MATERIAL PROVIDED below:

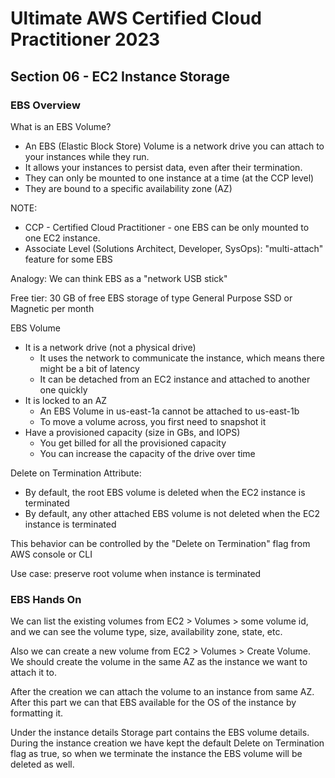 # Ultimate AWS Certified Cloud Practitioner 2023

## Section 06 - EC2 Instance Storage

### EBS Overview

What is an EBS Volume?

- An EBS (Elastic Block Store) Volume is a network drive you can attach to your instances while they run.
- It allows your instances to persist data, even after their termination.
- They can only be mounted to one instance at a time (at the CCP level)
- They are bound to a specific availability zone (AZ)

NOTE:

- CCP - Certified Cloud Practitioner - one EBS can be only mounted to one EC2 instance. 
- Associate Level (Solutions Architect, Developer, SysOps): "multi-attach" feature for some EBS

Analogy: We can think EBS as a "network USB stick"

Free tier: 30 GB of free EBS storage of type General Purpose SSD or Magnetic per month

EBS Volume

- It is a network drive (not a physical drive)
  - It uses the network to communicate the instance, which means there might be a bit of latency
  - It can be detached from an EC2 instance and attached to another one quickly
- It is locked to an AZ
  - An EBS Volume in us-east-1a cannot be attached to us-east-1b
  - To move a volume across, you first need to snapshot it
- Have a provisioned capacity (size in GBs, and IOPS)
  - You get billed for all the provisioned capacity
  - You can increase the capacity of the drive over time

Delete on Termination Attribute:

- By default, the root EBS volume is deleted when the EC2 instance is terminated
- By default, any other attached EBS volume is not deleted when the EC2 instance is terminated

This behavior can be controlled by the "Delete on Termination" flag from AWS console or CLI

Use case: preserve root volume when instance is terminated

### EBS Hands On

We can list the existing volumes from EC2 > Volumes > some volume id, and we can see the volume type, size, availability zone, state, etc.

Also we can create a new volume from EC2 > Volumes > Create Volume. We should create the volume in the same AZ as the instance we want to attach it to.

After the creation we can attach the volume to an instance from same AZ. After this part we can that EBS available for the OS of the instance by formatting it.

Under the instance details Storage part contains the EBS volume details. During the instance creation we have kept the default Delete on Termination flag as true, so when we terminate the instance the EBS volume will be deleted as well.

End of MATERIAL PROVIDED.

-- TASK DETAILS --
Go through the entries and return each line where the word "instances" occurs.

-- THE ANSWER --
- An EBS (Elastic Block Store) Volume is a network drive you can attach to your instances while they run.
- It allows your instances to persist data, even after their termination.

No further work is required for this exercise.